=== Task goal ===
How many lines in the entries below contain the word "Verbatim"? Answer with the number and nothing else.

[Data shown]

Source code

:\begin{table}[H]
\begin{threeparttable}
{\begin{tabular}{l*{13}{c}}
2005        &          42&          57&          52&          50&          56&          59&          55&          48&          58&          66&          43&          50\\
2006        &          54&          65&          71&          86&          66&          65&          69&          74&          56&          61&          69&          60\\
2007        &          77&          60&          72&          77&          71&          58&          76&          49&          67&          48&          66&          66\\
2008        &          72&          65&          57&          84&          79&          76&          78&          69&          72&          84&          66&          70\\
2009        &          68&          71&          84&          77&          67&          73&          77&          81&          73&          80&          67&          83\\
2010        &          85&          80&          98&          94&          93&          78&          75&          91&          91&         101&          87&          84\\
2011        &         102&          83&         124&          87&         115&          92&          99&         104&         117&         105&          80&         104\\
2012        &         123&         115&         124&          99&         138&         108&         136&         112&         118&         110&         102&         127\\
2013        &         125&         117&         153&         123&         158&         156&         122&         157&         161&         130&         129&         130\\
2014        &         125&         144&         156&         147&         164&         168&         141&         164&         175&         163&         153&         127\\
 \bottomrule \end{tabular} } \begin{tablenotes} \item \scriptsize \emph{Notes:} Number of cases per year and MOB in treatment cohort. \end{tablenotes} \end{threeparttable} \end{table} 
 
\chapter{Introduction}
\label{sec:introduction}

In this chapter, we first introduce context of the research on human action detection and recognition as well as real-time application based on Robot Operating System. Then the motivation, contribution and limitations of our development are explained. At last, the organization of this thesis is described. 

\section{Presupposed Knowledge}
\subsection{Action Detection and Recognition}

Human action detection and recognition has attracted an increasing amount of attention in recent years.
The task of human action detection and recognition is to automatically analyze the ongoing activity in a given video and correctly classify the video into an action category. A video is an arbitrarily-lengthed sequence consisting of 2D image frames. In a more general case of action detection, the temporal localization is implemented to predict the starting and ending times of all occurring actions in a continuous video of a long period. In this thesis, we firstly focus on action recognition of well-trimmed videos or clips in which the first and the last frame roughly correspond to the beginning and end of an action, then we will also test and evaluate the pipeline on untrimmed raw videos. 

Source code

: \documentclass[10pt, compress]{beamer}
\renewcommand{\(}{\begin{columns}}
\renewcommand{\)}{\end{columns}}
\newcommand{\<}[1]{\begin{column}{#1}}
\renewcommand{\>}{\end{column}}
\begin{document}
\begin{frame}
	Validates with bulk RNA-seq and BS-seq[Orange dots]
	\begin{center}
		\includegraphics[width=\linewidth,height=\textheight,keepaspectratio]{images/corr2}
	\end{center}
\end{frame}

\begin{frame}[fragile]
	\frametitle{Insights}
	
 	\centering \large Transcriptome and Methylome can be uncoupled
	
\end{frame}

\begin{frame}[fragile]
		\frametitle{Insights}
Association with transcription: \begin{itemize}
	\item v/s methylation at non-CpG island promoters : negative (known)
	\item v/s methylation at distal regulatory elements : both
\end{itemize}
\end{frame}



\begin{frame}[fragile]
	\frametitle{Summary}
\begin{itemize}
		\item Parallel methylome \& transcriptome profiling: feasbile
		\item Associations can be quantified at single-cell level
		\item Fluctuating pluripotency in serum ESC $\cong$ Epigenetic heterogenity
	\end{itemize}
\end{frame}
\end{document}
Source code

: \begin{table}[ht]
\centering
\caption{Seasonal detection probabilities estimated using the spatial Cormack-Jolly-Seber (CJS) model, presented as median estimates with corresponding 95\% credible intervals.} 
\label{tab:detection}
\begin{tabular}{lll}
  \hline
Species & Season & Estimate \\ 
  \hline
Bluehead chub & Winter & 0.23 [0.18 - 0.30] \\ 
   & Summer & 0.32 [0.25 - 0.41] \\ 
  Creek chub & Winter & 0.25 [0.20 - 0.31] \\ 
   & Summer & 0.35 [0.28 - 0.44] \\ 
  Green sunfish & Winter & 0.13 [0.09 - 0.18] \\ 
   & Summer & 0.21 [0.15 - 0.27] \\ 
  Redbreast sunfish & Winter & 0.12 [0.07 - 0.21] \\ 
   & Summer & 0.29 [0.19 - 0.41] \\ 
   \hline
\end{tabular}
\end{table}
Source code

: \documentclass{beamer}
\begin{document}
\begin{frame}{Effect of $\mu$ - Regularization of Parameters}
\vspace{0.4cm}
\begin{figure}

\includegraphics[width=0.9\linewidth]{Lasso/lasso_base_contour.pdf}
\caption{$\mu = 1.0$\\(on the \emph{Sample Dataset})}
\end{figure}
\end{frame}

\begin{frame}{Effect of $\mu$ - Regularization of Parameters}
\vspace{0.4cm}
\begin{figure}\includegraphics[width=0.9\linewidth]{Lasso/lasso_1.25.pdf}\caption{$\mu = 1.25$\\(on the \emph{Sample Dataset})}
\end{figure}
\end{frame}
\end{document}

[/Data shown]
[Data shown]

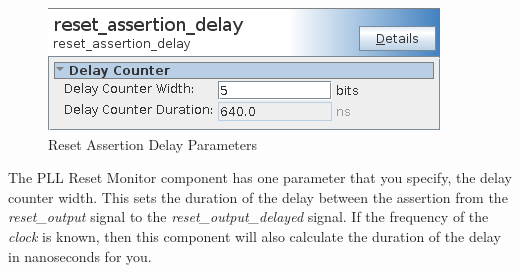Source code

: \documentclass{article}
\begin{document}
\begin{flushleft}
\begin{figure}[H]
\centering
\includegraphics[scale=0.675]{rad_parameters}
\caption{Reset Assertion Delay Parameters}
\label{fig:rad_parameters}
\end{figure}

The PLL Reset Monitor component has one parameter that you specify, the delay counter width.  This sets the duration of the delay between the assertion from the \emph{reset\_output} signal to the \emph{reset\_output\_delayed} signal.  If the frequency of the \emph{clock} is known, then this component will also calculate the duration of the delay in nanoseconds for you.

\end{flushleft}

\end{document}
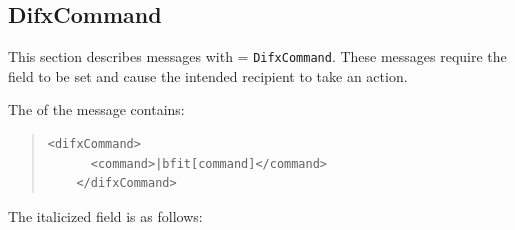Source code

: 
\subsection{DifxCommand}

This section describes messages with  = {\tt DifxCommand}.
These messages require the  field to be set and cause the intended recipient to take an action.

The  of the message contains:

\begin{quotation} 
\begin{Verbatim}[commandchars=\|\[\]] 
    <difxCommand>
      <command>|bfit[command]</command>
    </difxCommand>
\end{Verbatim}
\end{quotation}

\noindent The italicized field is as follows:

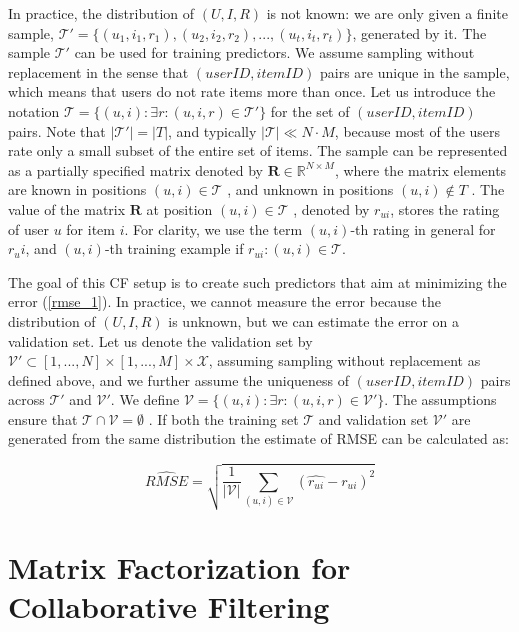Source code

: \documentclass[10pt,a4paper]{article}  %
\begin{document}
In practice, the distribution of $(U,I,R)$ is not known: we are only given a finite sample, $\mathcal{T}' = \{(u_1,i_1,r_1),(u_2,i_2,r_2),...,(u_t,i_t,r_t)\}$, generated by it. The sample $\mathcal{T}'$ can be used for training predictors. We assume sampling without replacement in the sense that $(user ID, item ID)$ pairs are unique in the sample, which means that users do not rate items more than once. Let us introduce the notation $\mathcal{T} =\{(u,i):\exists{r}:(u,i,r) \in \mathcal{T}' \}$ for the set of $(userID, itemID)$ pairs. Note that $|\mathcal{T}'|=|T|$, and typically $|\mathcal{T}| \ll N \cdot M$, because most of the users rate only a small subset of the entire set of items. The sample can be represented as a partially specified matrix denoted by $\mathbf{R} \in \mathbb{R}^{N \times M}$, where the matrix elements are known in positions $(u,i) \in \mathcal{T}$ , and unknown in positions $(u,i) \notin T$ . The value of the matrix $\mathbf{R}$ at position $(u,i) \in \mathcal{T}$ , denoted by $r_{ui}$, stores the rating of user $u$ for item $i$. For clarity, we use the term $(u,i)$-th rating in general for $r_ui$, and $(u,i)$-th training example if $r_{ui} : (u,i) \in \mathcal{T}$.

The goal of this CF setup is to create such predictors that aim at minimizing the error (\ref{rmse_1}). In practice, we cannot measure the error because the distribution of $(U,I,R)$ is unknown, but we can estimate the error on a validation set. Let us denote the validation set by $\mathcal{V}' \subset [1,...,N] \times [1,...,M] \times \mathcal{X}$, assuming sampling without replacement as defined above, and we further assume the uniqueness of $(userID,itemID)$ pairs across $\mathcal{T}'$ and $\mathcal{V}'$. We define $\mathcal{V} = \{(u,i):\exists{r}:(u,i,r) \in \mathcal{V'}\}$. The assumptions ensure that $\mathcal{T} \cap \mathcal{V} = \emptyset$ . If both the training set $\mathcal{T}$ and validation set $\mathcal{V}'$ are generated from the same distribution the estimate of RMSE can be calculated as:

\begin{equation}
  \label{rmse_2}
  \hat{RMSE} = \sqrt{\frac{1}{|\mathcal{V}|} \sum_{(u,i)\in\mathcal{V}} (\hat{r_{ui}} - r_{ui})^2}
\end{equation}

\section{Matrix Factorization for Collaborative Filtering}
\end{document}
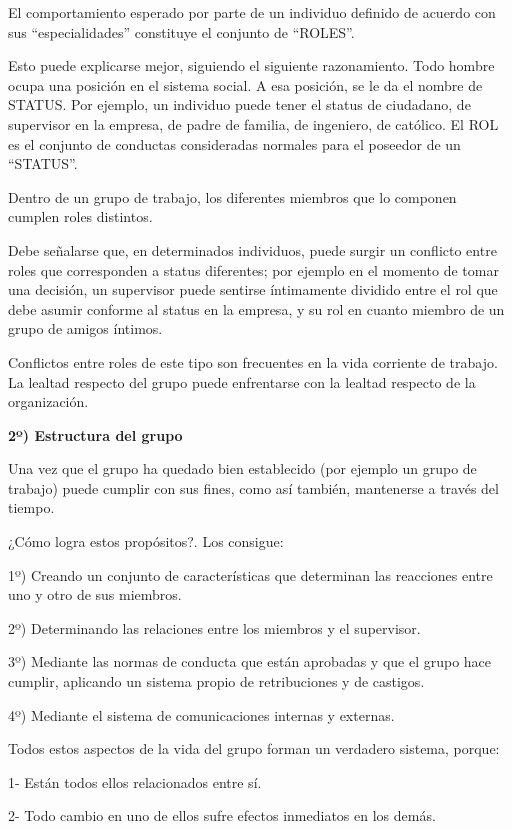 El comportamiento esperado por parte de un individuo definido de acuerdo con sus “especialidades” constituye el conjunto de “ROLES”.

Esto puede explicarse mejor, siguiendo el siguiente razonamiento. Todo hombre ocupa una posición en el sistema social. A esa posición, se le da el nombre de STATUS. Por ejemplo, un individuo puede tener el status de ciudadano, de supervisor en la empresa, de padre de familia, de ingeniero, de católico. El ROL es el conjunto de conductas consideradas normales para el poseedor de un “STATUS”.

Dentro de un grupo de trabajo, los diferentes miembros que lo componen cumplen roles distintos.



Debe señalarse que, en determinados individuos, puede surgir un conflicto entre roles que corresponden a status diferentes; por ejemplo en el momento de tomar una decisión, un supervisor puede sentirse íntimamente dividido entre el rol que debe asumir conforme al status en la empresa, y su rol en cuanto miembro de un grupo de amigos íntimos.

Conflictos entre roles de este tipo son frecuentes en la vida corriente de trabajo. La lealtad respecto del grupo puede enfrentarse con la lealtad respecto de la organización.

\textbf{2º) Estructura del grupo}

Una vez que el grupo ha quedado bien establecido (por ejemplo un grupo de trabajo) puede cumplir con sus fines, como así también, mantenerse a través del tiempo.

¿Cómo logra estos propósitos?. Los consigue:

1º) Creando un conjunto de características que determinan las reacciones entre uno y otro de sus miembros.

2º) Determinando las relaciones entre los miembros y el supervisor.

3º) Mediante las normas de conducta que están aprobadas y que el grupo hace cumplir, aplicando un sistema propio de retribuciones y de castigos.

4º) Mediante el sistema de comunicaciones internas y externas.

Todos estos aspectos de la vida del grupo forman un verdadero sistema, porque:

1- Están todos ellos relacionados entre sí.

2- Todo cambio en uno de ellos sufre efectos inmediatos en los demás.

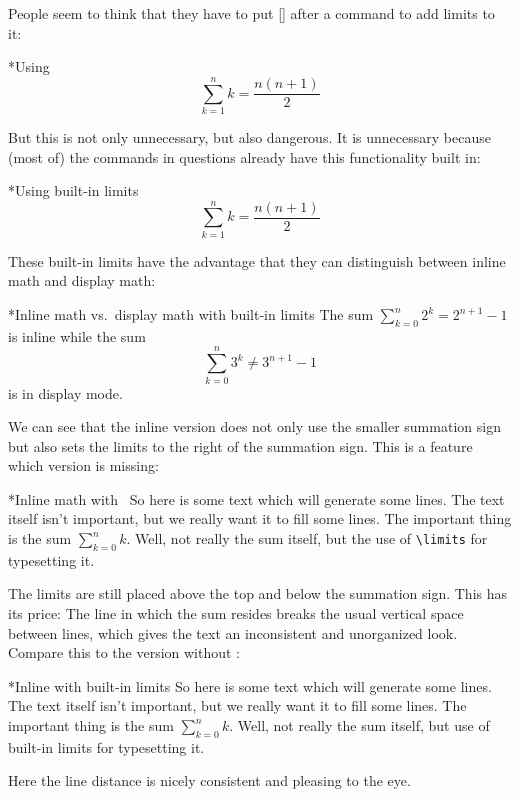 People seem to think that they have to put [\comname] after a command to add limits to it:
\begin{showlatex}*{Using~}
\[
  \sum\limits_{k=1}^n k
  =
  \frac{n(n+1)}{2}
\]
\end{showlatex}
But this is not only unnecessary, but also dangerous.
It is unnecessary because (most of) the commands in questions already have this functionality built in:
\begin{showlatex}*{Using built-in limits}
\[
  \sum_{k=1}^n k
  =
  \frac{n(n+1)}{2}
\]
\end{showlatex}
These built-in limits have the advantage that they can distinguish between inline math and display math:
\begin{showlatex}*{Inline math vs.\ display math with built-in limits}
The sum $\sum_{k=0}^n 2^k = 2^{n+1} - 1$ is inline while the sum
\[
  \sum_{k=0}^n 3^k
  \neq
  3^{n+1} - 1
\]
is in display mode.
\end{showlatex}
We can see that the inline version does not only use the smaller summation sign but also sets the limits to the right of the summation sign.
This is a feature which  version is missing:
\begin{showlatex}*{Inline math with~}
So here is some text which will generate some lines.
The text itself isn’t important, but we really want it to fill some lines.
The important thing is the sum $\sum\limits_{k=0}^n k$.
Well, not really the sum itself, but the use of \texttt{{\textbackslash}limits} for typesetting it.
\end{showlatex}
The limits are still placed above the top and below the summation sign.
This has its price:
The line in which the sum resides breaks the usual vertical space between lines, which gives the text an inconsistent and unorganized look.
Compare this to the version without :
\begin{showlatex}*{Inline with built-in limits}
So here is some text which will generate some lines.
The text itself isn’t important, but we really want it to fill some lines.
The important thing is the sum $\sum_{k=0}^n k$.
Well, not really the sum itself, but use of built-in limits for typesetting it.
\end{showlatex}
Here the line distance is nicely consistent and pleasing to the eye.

[/Data shown]
[Data shown]

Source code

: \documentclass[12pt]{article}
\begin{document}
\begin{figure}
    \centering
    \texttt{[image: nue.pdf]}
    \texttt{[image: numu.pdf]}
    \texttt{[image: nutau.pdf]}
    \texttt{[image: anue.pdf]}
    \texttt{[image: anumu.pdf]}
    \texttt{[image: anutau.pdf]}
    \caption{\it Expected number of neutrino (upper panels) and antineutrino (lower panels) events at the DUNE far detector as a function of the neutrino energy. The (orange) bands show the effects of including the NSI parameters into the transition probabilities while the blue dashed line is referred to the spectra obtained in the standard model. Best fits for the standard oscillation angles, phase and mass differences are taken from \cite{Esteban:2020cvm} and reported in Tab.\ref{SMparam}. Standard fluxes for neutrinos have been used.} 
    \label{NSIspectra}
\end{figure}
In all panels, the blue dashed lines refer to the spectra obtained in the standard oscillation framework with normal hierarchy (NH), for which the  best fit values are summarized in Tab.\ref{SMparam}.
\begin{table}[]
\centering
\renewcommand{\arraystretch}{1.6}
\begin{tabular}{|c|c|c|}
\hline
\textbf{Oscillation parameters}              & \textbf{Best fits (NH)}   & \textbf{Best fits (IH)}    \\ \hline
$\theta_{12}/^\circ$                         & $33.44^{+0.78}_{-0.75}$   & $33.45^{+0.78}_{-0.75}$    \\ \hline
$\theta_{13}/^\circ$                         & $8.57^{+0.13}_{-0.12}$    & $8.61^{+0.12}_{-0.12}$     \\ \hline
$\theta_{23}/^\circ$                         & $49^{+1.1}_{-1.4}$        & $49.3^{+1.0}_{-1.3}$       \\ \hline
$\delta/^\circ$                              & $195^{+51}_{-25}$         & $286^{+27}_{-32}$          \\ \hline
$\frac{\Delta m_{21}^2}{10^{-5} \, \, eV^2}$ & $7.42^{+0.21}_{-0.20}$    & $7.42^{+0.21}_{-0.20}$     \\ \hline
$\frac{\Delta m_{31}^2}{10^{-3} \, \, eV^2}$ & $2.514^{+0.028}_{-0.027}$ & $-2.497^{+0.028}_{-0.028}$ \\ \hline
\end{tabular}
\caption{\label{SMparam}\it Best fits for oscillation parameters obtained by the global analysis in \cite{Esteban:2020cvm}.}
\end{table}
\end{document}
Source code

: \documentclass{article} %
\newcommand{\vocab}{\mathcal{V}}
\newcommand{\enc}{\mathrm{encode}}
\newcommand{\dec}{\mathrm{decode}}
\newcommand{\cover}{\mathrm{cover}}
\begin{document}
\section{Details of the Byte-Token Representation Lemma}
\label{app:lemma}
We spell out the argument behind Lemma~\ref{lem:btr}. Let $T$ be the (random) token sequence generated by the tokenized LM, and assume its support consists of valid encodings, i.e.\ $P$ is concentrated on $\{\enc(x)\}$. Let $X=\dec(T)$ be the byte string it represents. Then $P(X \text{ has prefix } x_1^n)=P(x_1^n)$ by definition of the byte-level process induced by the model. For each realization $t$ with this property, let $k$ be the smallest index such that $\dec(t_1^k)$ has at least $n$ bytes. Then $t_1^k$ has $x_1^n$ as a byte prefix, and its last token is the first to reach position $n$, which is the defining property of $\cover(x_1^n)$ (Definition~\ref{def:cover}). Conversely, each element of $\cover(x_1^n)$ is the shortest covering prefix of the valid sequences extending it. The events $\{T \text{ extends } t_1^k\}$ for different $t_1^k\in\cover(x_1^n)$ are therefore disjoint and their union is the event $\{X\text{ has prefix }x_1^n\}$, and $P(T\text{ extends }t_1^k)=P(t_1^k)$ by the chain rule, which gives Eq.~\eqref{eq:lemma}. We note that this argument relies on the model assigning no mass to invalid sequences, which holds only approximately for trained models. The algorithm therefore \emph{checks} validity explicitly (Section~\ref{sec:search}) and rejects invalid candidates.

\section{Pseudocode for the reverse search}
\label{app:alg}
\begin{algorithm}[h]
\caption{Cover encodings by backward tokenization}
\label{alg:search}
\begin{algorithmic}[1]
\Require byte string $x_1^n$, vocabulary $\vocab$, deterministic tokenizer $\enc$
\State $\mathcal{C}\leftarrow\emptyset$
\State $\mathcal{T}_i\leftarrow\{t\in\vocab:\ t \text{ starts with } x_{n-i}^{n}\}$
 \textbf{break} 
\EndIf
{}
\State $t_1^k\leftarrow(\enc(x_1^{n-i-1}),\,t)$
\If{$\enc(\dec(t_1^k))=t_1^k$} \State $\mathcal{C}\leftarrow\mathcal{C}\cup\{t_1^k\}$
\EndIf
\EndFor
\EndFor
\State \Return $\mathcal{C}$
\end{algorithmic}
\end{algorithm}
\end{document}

[/Data shown]

=== Completed exercise ===
2